* [BRIEF]: Lines with "definiteness" in the entries below: count them and reply with the number alone.

Recorded data
********
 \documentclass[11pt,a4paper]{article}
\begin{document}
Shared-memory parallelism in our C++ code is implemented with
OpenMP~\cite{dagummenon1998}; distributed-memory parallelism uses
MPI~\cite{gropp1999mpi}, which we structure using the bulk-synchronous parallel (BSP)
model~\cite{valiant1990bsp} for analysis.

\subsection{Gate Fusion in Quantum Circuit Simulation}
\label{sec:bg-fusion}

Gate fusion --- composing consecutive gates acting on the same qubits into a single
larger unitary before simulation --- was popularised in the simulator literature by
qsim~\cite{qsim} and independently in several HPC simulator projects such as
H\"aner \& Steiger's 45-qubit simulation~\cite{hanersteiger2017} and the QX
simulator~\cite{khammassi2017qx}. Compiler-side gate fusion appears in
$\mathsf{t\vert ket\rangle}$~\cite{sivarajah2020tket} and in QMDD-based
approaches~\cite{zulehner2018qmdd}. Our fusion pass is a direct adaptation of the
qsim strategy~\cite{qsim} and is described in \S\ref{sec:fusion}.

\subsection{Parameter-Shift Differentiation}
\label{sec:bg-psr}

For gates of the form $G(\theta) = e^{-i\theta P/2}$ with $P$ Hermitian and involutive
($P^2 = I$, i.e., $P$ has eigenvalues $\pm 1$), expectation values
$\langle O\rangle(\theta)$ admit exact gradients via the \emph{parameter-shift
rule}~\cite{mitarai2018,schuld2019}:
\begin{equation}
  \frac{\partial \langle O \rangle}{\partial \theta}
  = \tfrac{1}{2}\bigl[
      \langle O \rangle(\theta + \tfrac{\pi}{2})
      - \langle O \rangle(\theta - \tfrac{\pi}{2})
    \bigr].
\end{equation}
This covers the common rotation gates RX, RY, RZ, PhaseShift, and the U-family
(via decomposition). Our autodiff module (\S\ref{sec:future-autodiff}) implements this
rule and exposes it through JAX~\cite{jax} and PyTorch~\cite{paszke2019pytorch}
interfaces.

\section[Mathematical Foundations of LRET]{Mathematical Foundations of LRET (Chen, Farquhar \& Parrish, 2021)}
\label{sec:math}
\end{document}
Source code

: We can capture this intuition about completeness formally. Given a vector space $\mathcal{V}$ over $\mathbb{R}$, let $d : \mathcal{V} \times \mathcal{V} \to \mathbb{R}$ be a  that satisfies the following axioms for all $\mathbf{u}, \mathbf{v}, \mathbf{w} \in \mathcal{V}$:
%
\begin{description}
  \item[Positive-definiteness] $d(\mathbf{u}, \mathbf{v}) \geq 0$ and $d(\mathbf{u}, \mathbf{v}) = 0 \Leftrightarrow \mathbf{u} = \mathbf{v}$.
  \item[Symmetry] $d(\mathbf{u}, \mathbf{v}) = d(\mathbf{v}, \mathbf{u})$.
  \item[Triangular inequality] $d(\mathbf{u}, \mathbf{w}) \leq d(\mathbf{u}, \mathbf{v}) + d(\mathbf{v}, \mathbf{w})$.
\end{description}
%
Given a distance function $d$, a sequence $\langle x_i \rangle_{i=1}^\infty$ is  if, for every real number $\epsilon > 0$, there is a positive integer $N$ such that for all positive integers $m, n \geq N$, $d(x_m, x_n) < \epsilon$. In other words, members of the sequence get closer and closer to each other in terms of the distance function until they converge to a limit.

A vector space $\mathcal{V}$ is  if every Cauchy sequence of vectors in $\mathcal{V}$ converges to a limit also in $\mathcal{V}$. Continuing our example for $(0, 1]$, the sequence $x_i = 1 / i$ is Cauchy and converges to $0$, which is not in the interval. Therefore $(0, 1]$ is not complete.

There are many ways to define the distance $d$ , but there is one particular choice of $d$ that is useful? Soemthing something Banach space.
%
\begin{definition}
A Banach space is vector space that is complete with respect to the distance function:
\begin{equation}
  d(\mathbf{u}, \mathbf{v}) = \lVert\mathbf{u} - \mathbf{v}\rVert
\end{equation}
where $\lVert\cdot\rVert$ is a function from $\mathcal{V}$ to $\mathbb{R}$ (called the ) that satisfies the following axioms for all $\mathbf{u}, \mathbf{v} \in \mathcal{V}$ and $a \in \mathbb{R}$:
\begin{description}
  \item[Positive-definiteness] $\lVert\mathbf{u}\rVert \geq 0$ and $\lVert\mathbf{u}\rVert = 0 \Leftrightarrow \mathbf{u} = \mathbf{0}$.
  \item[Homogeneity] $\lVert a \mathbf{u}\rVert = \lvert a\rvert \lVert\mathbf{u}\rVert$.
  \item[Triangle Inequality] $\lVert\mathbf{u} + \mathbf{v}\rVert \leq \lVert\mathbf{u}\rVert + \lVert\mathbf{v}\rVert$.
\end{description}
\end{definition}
********
* [RESPONSE TO THE EXERCISE]: 2